Trying to cut a very long story short. I am NC with my younger sister after she made a malicious accusation about me to the police (classy) which I've written about before. I'd spoken to my mother about concerns in their relationship (weird codependent family, trying to extricate myself from dynamic now) which I had because of some things she'd told mutual friends. They complained to the police about this saying I was harassing them, which I certainly wasn't. I wrote and apologised to them for my unkind behaviour - because it was unkind - and drew a line under the whole thing. This was met with a "thank you" and then loads of chat about their future plans, which I said I wasn't willing to slip into as the relationship wouldn't be a chatty/friendly one for some time.

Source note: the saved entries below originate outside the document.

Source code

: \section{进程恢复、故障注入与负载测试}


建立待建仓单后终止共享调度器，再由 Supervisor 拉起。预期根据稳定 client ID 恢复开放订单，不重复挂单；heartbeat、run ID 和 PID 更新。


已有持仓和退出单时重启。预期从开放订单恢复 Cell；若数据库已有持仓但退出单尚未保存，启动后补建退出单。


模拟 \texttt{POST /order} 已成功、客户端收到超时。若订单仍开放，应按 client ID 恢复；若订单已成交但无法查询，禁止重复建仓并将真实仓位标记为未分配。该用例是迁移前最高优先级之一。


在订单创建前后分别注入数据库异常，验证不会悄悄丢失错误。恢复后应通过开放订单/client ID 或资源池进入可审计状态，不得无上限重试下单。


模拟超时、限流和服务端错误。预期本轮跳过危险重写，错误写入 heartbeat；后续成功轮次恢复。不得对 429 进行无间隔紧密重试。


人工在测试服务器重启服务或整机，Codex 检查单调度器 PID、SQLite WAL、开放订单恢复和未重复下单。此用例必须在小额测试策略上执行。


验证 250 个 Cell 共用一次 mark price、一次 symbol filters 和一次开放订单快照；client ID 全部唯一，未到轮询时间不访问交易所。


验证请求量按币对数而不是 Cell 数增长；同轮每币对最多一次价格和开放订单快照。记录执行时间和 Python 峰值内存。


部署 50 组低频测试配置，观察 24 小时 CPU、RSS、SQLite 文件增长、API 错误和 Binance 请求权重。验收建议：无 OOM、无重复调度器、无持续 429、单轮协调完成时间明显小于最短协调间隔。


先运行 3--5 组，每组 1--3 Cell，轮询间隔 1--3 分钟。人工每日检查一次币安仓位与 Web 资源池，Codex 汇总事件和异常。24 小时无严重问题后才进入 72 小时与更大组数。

I haven't ever had a good relationship with that sister, and neither has my older sister, because she's not particularly pleasant (lies, steals, bullies). And had they not made their malicious allegation then we'd be seriously limited in our contact but I'd probably go as far as to saying a polite hello when at family events together. Now I'll not even go that far.
Anyway, we held a party at the weekend and didn't invite her - the child in me thinks that if they think I harassed them I shouldn't contact them at all so shouldn't invite - but had a number of family members speak separately to me and DH telling us how upset my mother is (who I have just, stupidly resumed contact with) and how we should try to fix the relationship. I don't want to do this. I don't trust them, and I don't see why I should be the one to fix things.
The thing is - the extended family don't know why I refuse to have anything to do with her because I'm not into airing dirty linen in public. Naturally a public forum is different in my mind... I'm beginning to wonder whether I should tell them the truth - that she and her partner made up an allegation to the police - or whether to stick with my stiff upper lip "never explain, never apologise" strategy. This has distressed me quite significantly today - my MH suffered greatly after the police phonecall.
Does anyone have experience and suggestions? Sorry for the essay.